▸ **TASK**
Repeat all of the records word for word, but skip any picture.

:::::

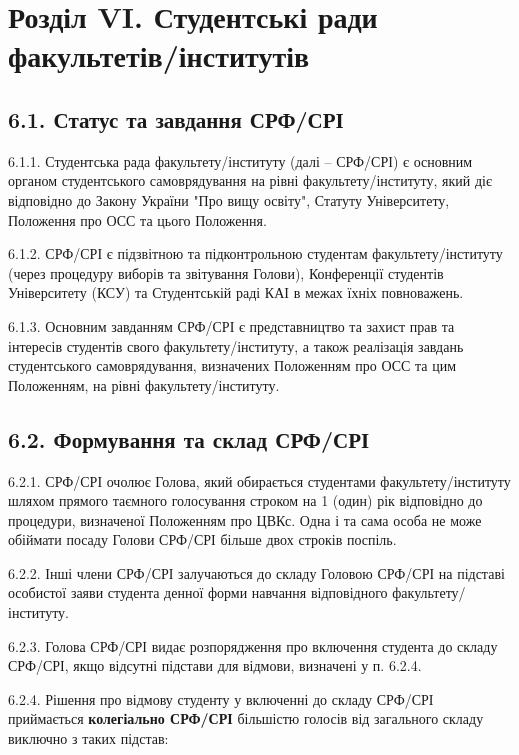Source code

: \section*{Розділ VI. Студентські ради факультетів/інститутів}

\subsection*{6.1. Статус та завдання СРФ/СРІ}
    6.1.1. Студентська рада факультету/інституту (далі – СРФ/СРІ) є основним органом студентського самоврядування на рівні факультету/інституту, який діє відповідно до Закону України "Про вищу освіту", Статуту Університету, Положення про ОСС та цього Положення.

    6.1.2. СРФ/СРІ є підзвітною та підконтрольною студентам факультету/інституту (через процедуру виборів та звітування Голови), Конференції студентів Університету (КСУ) та Студентській раді КАІ в межах їхніх повноважень.

    6.1.3. Основним завданням СРФ/СРІ є представництво та захист прав та інтересів студентів свого факультету/інституту, а також реалізація завдань студентського самоврядування, визначених Положенням про ОСС та цим Положенням, на рівні факультету/інституту.

\subsection*{6.2. Формування та склад СРФ/СРІ}
    6.2.1. СРФ/СРІ очолює Голова, який обирається студентами факультету/інституту шляхом прямого таємного голосування строком на 1 (один) рік відповідно до процедури, визначеної Положенням про ЦВКс. Одна і та сама особа не може обіймати посаду Голови СРФ/СРІ більше двох строків поспіль.

    6.2.2. Інші члени СРФ/СРІ залучаються до складу Головою СРФ/СРІ на підставі особистої заяви студента денної форми навчання відповідного факультету/інституту.

    6.2.3. Голова СРФ/СРІ видає розпорядження про включення студента до складу СРФ/СРІ, якщо відсутні підстави для відмови, визначені у п. 6.2.4.

    6.2.4. Рішення про відмову студенту у включенні до складу СРФ/СРІ приймається \textbf{колегіально СРФ/СРІ} більшістю голосів від загального складу виключно з таких підстав:


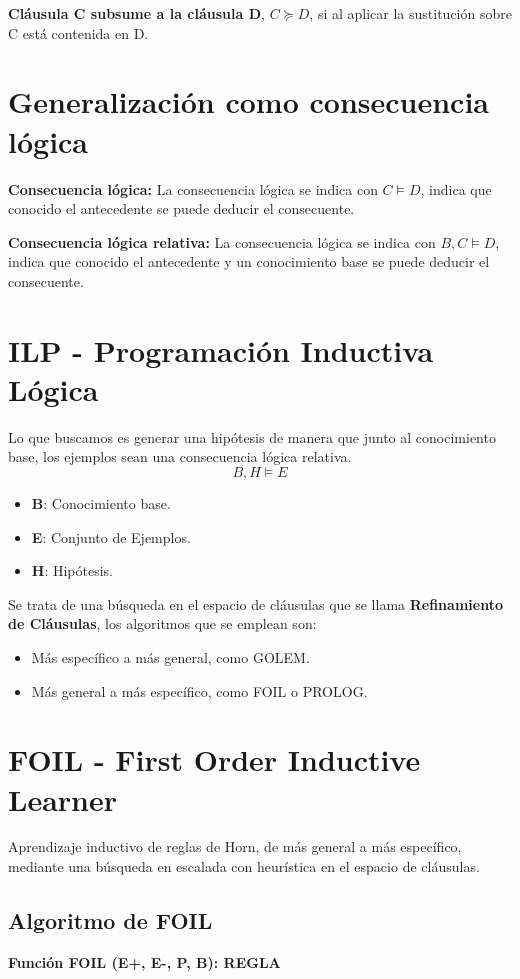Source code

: \documentclass[12pt, twoside, openright]{report} %
\begin{document}
\textbf{Cláusula C subsume a la cláusula D}, $C \succeq D$, si al aplicar la sustitución sobre C está contenida en D.

\section{Generalización como consecuencia lógica}
\textbf{Consecuencia lógica:} La consecuencia lógica se indica con $C \vDash D$, indica que conocido el antecedente se puede deducir el consecuente.

\textbf{Consecuencia lógica relativa:} La consecuencia lógica se indica con $B,C \vDash D$, indica que conocido el antecedente y un conocimiento base se puede deducir el consecuente.

\section{ILP - Programación Inductiva Lógica}
Lo que buscamos es generar una hipótesis de manera que junto al conocimiento base, los ejemplos sean una consecuencia lógica relativa.
$$B,H \vDash E$$
\begin{itemize}
  \item \textbf{B}: Conocimiento base.
  \item \textbf{E}: Conjunto de Ejemplos.
  \item \textbf{H}: Hipótesis.
\end{itemize}

Se trata de una búsqueda en el espacio de cláusulas que se llama \textbf{Refinamiento de Cláusulas}, los algoritmos que se emplean son:
\begin{itemize}
  \item Más específico a más general, como GOLEM.
  \item Más general a más específico, como FOIL o PROLOG.
\end{itemize} 

\section{FOIL - First Order Inductive Learner}
Aprendizaje inductivo de reglas de Horn, de más general a más específico, mediante una búsqueda en escalada con heurística en el espacio de cláusulas.

\subsection{Algoritmo de FOIL}
\textbf{Función FOIL (E+, E-, P, B): REGLA}
\end{document}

:::::

▸ **TASK RESPONSE**
Source code

: \section*{Розділ VI. Студентські ради факультетів/інститутів}

\subsection*{6.1. Статус та завдання СРФ/СРІ}
    6.1.1. Студентська рада факультету/інституту (далі – СРФ/СРІ) є основним органом студентського самоврядування на рівні факультету/інституту, який діє відповідно до Закону України "Про вищу освіту", Статуту Університету, Положення про ОСС та цього Положення.

    6.1.2. СРФ/СРІ є підзвітною та підконтрольною студентам факультету/інституту (через процедуру виборів та звітування Голови), Конференції студентів Університету (КСУ) та Студентській раді КАІ в межах їхніх повноважень.

    6.1.3. Основним завданням СРФ/СРІ є представництво та захист прав та інтересів студентів свого факультету/інституту, а також реалізація завдань студентського самоврядування, визначених Положенням про ОСС та цим Положенням, на рівні факультету/інституту.

\subsection*{6.2. Формування та склад СРФ/СРІ}
    6.2.1. СРФ/СРІ очолює Голова, який обирається студентами факультету/інституту шляхом прямого таємного голосування строком на 1 (один) рік відповідно до процедури, визначеної Положенням про ЦВКс. Одна і та сама особа не може обіймати посаду Голови СРФ/СРІ більше двох строків поспіль.

    6.2.2. Інші члени СРФ/СРІ залучаються до складу Головою СРФ/СРІ на підставі особистої заяви студента денної форми навчання відповідного факультету/інституту.

    6.2.3. Голова СРФ/СРІ видає розпорядження про включення студента до складу СРФ/СРІ, якщо відсутні підстави для відмови, визначені у п. 6.2.4.

    6.2.4. Рішення про відмову студенту у включенні до складу СРФ/СРІ приймається \textbf{колегіально СРФ/СРІ} більшістю голосів від загального складу виключно з таких підстав:


Source code

: \documentclass[12pt, twoside, openright]{report} %
\begin{document}
\textbf{Cláusula C subsume a la cláusula D}, $C \succeq D$, si al aplicar la sustitución sobre C está contenida en D.

\section{Generalización como consecuencia lógica}
\textbf{Consecuencia lógica:} La consecuencia lógica se indica con $C \vDash D$, indica que conocido el antecedente se puede deducir el consecuente.

\textbf{Consecuencia lógica relativa:} La consecuencia lógica se indica con $B,C \vDash D$, indica que conocido el antecedente y un conocimiento base se puede deducir el consecuente.

\section{ILP - Programación Inductiva Lógica}
Lo que buscamos es generar una hipótesis de manera que junto al conocimiento base, los ejemplos sean una consecuencia lógica relativa.
$$B,H \vDash E$$
\begin{itemize}
  \item \textbf{B}: Conocimiento base.
  \item \textbf{E}: Conjunto de Ejemplos.
  \item \textbf{H}: Hipótesis.
\end{itemize}

Se trata de una búsqueda en el espacio de cláusulas que se llama \textbf{Refinamiento de Cláusulas}, los algoritmos que se emplean son:
\begin{itemize}
  \item Más específico a más general, como GOLEM.
  \item Más general a más específico, como FOIL o PROLOG.
\end{itemize} 

\section{FOIL - First Order Inductive Learner}
Aprendizaje inductivo de reglas de Horn, de más general a más específico, mediante una búsqueda en escalada con heurística en el espacio de cláusulas.

\subsection{Algoritmo de FOIL}
\textbf{Función FOIL (E+, E-, P, B): REGLA}
\end{document}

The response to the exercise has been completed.